Hasta que un día los fantasmas le estallaron en la cara. Y el laberinto en el que vagaba su vida la llevó al núcleo central de su locura sin darle previo aviso. El hijo mayor, el más pintón de todos, el que en la imaginación de su madre se había transformado en el único capaz de limpiar de una vez por todas el buen nombre su familia, dejó embarazada un día a la hija de un peón. Y eso no fue lo peor. Esas cosas pasaban y la gente rica como ellos sabían muy bien cómo solucionarlas. Sino que se presentó en la casa con la muchacha y les anunció a sus padres que estaba dispuesto a casarse, porque los unía el amor y no querían el espanto.
A ella casi le da un patatús. Por más que fumara en las veredas y condujera un coche era consciente de que no tenía poder para impedir la boda y durante día le aturdió la cabeza a su marido para que usara toda la fuera de su patria potestad para que no se consumara semejante vergüenza. “¿Qué van a decir de nosotros en el pueblo si esto pasa?” le preguntó una noche. “Nada peor de lo que ya dicen de tu padre” le contestó él y ella se sumió en un silencio que según me contaron sus hijas muchos años después, duró lo que duró el embarazo “de la chiruza esa” que le había arruinado los planes con el primogénito.
Cada tanto la oían maldecir por los pasillos e invocar todas las pestes del mundo para que cayeran sobre la que iba a ser su nuera forzada. Algún efecto tuvieron sus maldiciones ya que el bebé nació sietemesino y las cosas se pusieron feas en el parto, así que la madre y el recién nacido fueron trasladadas por su marido a la capital para que las atendieran en el mejor hospital del país. Ella se ofreció a acompañarlos.
Ni bien llegaron a Buenos Aires al bebé lo metieron en una incubadora y por un pelo lograron salvarle la vida, mientras la madre se recuperaba de una infección que casi se la lleva puesta.
El papá del recién nacido, que alguna vez había oído las historias que se contaban en el pueblo sobre su abuelo, no estaba a gusto con tener a su madre todo el tiempo en el hospital, hurgando por los rincones, hablando sola, con los ojos desquiciados por el odio hacia la madre del niño, a la que rechazaba nombrar.
Un día él, el hijo de los demonios que un día su abuelo había liberado sobre la tierra, tuvo un oscuro presentimiento y se dirigió hacia la sala donde estaba el recién nacido.
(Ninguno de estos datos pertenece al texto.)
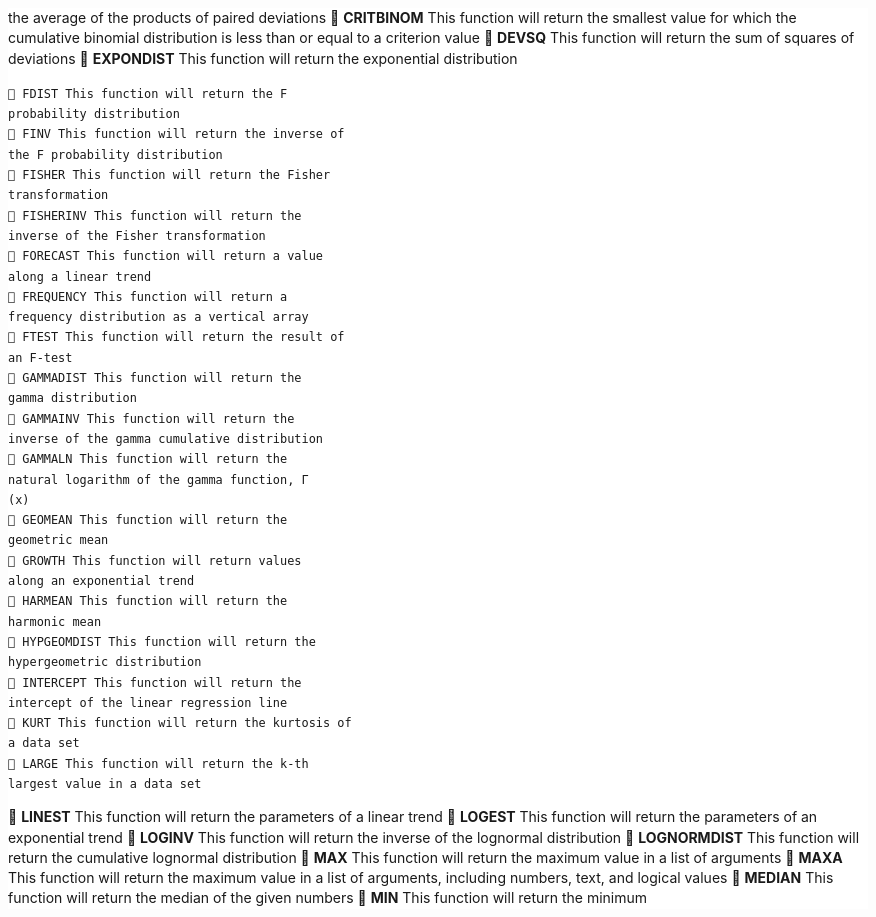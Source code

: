 the average of the products of paired
deviations
 **CRITBINOM** This function will return the
smallest value for which the cumulative
binomial distribution is less than or equal to
a criterion value
 **DEVSQ** This function will return the sum of
squares of deviations
 **EXPONDIST** This function will return the
exponential distribution

```
 FDIST This function will return the F
probability distribution
 FINV This function will return the inverse of
the F probability distribution
 FISHER This function will return the Fisher
transformation
 FISHERINV This function will return the
inverse of the Fisher transformation
 FORECAST This function will return a value
along a linear trend
 FREQUENCY This function will return a
frequency distribution as a vertical array
 FTEST This function will return the result of
an F-test
 GAMMADIST This function will return the
gamma distribution
 GAMMAINV This function will return the
inverse of the gamma cumulative distribution
 GAMMALN This function will return the
natural logarithm of the gamma function, Γ
(x)
 GEOMEAN This function will return the
geometric mean
 GROWTH This function will return values
along an exponential trend
 HARMEAN This function will return the
harmonic mean
 HYPGEOMDIST This function will return the
hypergeometric distribution
 INTERCEPT This function will return the
intercept of the linear regression line
 KURT This function will return the kurtosis of
a data set
 LARGE This function will return the k-th
largest value in a data set
```

 **LINEST** This function will return the
parameters of a linear trend
 **LOGEST** This function will return the
parameters of an exponential trend
 **LOGINV** This function will return the inverse
of the lognormal distribution
 **LOGNORMDIST** This function will return the
cumulative lognormal distribution
 **MAX** This function will return the maximum
value in a list of arguments
 **MAXA** This function will return the
maximum value in a list of arguments,
including numbers, text, and logical values
 **MEDIAN** This function will return the median
of the given numbers
 **MIN** This function will return the minimum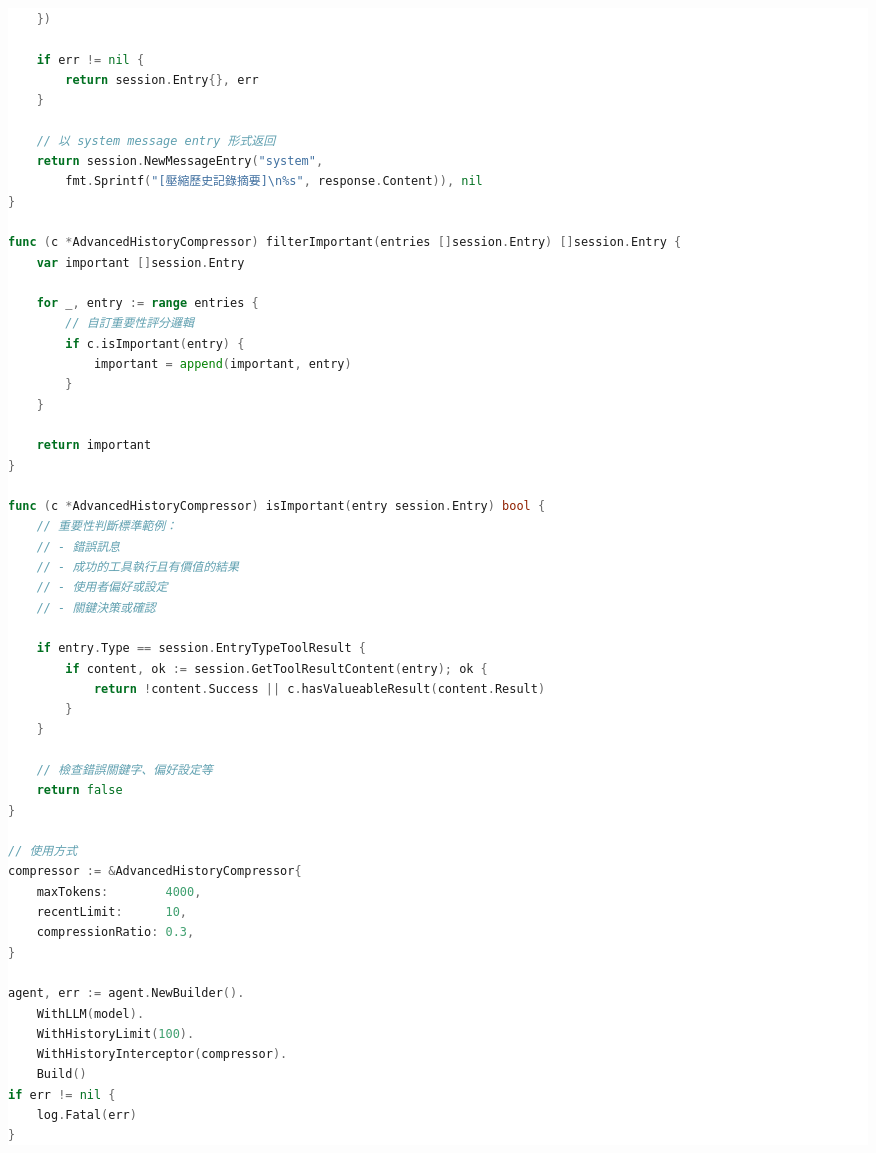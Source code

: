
 ```go
    })
    
    if err != nil {
        return session.Entry{}, err
    }
    
    // 以 system message entry 形式返回
    return session.NewMessageEntry("system", 
        fmt.Sprintf("[壓縮歷史記錄摘要]\n%s", response.Content)), nil
}

func (c *AdvancedHistoryCompressor) filterImportant(entries []session.Entry) []session.Entry {
    var important []session.Entry
    
    for _, entry := range entries {
        // 自訂重要性評分邏輯
        if c.isImportant(entry) {
            important = append(important, entry)
        }
    }
    
    return important
}

func (c *AdvancedHistoryCompressor) isImportant(entry session.Entry) bool {
    // 重要性判斷標準範例：
    // - 錯誤訊息
    // - 成功的工具執行且有價值的結果
    // - 使用者偏好或設定
    // - 關鍵決策或確認
    
    if entry.Type == session.EntryTypeToolResult {
        if content, ok := session.GetToolResultContent(entry); ok {
            return !content.Success || c.hasValueableResult(content.Result)
        }
    }
    
    // 檢查錯誤關鍵字、偏好設定等
    return false
}

// 使用方式
compressor := &AdvancedHistoryCompressor{
    maxTokens:        4000,
    recentLimit:      10,
    compressionRatio: 0.3,
}

agent, err := agent.NewBuilder().
    WithLLM(model).
    WithHistoryLimit(100).
    WithHistoryInterceptor(compressor).
    Build()
if err != nil {
    log.Fatal(err)
}
```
Cuando llegó su madre estaba inclinada sobre la incubadora y se disponía a desconectarla. Entonces él le agarró con violencia la mano por sorpresa, mientras le gritó el “No” más potente que ella hubiera sentido nunca en su vida. “No, mamá, no”. Y la sacó a la rastra del hospital mientras ella lloraba y gritaba y los médicos y los enfermeros no entendían qué estaba sucediendo.
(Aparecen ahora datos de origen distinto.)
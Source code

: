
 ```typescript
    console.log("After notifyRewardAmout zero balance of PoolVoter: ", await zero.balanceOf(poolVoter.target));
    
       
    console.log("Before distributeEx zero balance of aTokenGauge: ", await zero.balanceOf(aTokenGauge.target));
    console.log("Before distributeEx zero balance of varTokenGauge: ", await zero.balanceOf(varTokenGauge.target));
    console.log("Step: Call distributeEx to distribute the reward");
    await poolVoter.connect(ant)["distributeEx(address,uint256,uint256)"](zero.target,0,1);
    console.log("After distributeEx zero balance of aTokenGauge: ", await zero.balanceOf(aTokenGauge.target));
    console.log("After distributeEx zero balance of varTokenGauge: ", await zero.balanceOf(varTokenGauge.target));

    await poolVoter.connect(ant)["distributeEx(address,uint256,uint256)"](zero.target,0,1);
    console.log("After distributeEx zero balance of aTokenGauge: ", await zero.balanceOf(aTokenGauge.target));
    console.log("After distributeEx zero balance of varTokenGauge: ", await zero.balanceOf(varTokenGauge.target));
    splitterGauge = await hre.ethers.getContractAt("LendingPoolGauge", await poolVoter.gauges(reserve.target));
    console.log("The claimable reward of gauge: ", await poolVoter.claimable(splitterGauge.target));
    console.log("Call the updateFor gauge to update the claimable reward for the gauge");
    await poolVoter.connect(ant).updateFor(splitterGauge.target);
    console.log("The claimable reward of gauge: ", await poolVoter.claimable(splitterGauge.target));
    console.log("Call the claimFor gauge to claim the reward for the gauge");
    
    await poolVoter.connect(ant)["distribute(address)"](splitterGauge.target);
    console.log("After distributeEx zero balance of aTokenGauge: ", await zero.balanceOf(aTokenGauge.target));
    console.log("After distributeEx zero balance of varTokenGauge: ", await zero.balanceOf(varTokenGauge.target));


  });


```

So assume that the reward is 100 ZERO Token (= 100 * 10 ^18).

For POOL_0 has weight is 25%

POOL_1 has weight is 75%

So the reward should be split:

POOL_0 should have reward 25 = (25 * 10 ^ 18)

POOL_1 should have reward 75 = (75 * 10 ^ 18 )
Cuando el niño se recuperó, el primogénito habló con su padre, le contó lo que había ocurrido y le dijo que no quería ver a su madre “nunca más en su vida”. El padre asintió y le dijo que se quedara a vivir en la capital, que él se iba a hacer cargo de mantenerlos hasta que consiguiera un trabajo y que sólo le pedía visitarlos una vez al año. “Voy a venir solo, te lo prometo” le dijo.
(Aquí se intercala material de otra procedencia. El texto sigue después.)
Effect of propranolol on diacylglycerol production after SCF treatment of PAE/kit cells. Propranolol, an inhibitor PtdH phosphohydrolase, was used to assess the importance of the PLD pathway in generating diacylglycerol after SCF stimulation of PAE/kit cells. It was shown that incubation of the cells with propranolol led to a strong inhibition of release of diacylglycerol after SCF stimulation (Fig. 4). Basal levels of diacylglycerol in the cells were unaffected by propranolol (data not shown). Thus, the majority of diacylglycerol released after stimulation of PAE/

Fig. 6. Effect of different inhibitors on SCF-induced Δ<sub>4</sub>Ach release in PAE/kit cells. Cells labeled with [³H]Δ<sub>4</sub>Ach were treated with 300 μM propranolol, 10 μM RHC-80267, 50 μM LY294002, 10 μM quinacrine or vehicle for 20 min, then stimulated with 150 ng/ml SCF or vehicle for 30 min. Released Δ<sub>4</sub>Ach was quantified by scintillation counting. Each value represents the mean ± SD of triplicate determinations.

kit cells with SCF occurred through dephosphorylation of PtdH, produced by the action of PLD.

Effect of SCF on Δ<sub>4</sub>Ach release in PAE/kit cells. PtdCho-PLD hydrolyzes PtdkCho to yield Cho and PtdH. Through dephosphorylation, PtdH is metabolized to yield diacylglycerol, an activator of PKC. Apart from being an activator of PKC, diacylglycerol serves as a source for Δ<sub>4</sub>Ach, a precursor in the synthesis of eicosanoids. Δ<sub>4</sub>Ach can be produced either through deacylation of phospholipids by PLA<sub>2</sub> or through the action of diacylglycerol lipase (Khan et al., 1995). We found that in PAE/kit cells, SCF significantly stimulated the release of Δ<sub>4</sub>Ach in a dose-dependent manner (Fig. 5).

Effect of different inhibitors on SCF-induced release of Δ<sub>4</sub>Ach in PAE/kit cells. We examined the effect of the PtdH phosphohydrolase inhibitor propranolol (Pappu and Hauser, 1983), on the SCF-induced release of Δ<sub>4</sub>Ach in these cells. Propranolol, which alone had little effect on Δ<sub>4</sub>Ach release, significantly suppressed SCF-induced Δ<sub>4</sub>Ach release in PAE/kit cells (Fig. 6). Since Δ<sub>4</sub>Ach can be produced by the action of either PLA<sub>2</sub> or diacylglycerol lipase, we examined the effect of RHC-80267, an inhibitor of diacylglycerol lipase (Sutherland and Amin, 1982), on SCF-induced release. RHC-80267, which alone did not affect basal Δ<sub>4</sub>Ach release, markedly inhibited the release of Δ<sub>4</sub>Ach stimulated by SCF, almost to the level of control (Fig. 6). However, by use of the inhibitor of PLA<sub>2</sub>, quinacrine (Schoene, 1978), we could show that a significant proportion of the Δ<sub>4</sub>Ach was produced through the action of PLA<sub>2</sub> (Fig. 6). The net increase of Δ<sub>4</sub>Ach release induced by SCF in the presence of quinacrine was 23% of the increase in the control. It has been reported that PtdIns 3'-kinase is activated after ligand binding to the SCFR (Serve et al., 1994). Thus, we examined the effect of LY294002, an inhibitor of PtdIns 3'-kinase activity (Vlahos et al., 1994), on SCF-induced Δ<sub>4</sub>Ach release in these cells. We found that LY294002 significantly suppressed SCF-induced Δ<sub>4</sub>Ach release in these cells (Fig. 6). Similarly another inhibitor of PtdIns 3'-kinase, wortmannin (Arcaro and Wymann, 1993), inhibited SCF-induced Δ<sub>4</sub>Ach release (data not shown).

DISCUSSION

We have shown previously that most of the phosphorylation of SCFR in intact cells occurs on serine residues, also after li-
Hace unos años atrás las vueltas de la vida me llevaron a Parera a presentar el libro de un amigo. Cuando terminó el evento se me acercó una mujer morena, de ojos tristes y cabello corto. “Vos no me conocés, pero yo soy tu prima” me dijo. Era la hija menor de aquel niño que estuvo a punto de ser asesinado por la furia de una familia endemoniada confinada para siempre en los laberintos del mal. “Vení que te tengo que contar una historia”, me dijo. Y en poco menos de media hora cerró el círculo de una historia que tuve muchos años incompleta, ya que el manto de silencio que se había gestado en mi familia en torno a esos oscuros antepasados había sido tan espeso que nadie se había atrevido a dibujar las paredes del laberinto con tanta precisión como lo hizo aquella mujer esa noche.